IOAT-DMA for devdax (device-dax) persistent memory module

This repository contains the following:

  • ioat-dma.ko (built from ioat-dma.c): a kernel module that initiates DMA to a DMA device that supports DMA_MEMCPY capability, and handles DMA completion via ioctl(). It depends dax-private.h, which has been borrowed from Linux kernel (linux/drivers/dax).
  • test.py (and ioctl_numbers.py): a unittest file built with Python unittest package.
  • test.c: a test file that compares performance (DMA vs memcpy).

Build and Test

Tested under Ubuntu 20.04.2 LTS kernel 5.4.0-66-generic. Might not work with higher or lower version of kernel due to inconsistency of dax-private.h. Sources for dax-private.h has been borrowed from Linux kernel 5.6.

/dev/daxX.X is required before executing test files. There is no order dependency between inserting the kernel module and binding DAX devices.

$ make
$ sudo $(ASSISE)/utils/use_dax.sh bind
$ sudo insmod ioat-dma.ko
$ sudo python3 test.py -vv
Randomly generated data: b'(randomly generated)'... (2097152 bytes)
test_01_dax_src_init (__main__.TestIoatDma) ... ok
test_02_ioat_dma (__main__.TestIoatDma) ... ok
test_03_dax_dst_validate (__main__.TestIoatDma) ... ok

----------------------------------------------------------------------
Ran 3 tests in 0.013s

OK
$ sudo ./test
DMA vs memcpy (data size: 0x2000000 bytes)
perform_dma: data verification done!
perform_memcpy: data verification done!
DMA: 0.008604 s, memcpy: 0.015450 s

Using ioat-dma Kernel Module

ioat-dma receives a request from userspace processes via ioctl(), and its ioctl magic number is 0xad.

You can also refer to the function perform_dma() in test.c.

struct ioctl_dma_args {
  char device_name[64];
  uint64_t src_offset;
  uint64_t dst_offset;
  uint64_t size;
} __attribute__ ((packed));
#define IOCTL_IOAT_DMA_SUBMIT _IOW(0xad, 0, struct ioctl_dma_args)

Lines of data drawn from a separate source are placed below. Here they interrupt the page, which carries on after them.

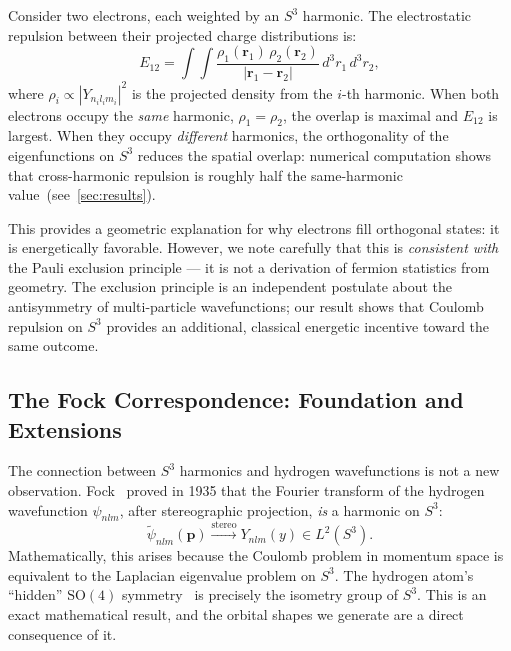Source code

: \documentclass[12pt, a4paper]{article}
\theoremstyle{definition}
\theoremstyle{remark}
\newcommand{\Sthree}{S^3}
\newcommand{\SO}{\mathrm{SO}}
\begin{document}
Consider two electrons, each weighted by an $\Sthree$ harmonic. The
electrostatic repulsion between their projected charge distributions is:
\begin{equation}
  E_{12} = \int\!\!\int \frac{\rho_1(\mathbf{r}_1)\,\rho_2(\mathbf{r}_2)}
  {|\mathbf{r}_1 - \mathbf{r}_2|}\,d^3\!r_1\,d^3\!r_2,
  \label{eq:coulomb_repulsion}
\end{equation}
where $\rho_i \propto |Y_{n_i l_i m_i}|^2$ is the projected density from
the $i$-th harmonic. When both electrons occupy the \emph{same} harmonic,
$\rho_1 = \rho_2$, the overlap is maximal and $E_{12}$ is largest. When they
occupy \emph{different} harmonics, the orthogonality of the eigenfunctions
on $\Sthree$ reduces the spatial overlap: numerical computation shows that
cross-harmonic repulsion is roughly half the same-harmonic
value~(see~\cref{sec:results}).

This provides a geometric explanation for why electrons fill orthogonal
states: it is energetically favorable. However, we note carefully that this
is \emph{consistent with} the Pauli exclusion principle --- it is not a
derivation of fermion statistics from geometry. The exclusion principle is an
independent postulate about the antisymmetry of multi-particle wavefunctions;
our result shows that Coulomb repulsion on $\Sthree$ provides an additional,
classical energetic incentive toward the same outcome.

\subsection{The Fock Correspondence: Foundation and Extensions}
\label{sec:fock}

The connection between $\Sthree$ harmonics and hydrogen wavefunctions is not
a new observation. Fock~\cite{fock1935} proved in 1935 that the Fourier
transform of the hydrogen wavefunction $\psi_{nlm}$, after stereographic
projection, \emph{is} a harmonic on $\Sthree$:
\begin{equation}
  \tilde{\psi}_{nlm}(\mathbf{p})
  \xrightarrow{\text{stereo}} Y_{nlm}(y) \in L^2(\Sthree).
  \label{eq:fock}
\end{equation}
Mathematically, this arises because the Coulomb problem in momentum space is
equivalent to the Laplacian eigenvalue problem on $\Sthree$. The hydrogen
atom's ``hidden'' $\SO(4)$ symmetry~\cite{pauli1926,bander1966} is
precisely the isometry group of $\Sthree$. This is an exact mathematical
result, and the orbital shapes we generate are a direct consequence of it.
\end{document}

int fd = open("/dev/ioat-dma", O_RDWR);
struct ioctl_dma_args args = {
  .device_name = "/dev/dax0.0",
  .src_offset = src_offset,
  .dst_offset = dst_offset,
  .size = size,
};
ioctl(fd, IOCTL_IOAT_DMA_SUBMIT, &args);
...

This will initiate DMA, copying data from [src_offset, src_offset + size) to [dst_offset, dst_offset + size) with a properly chosen DMA engine.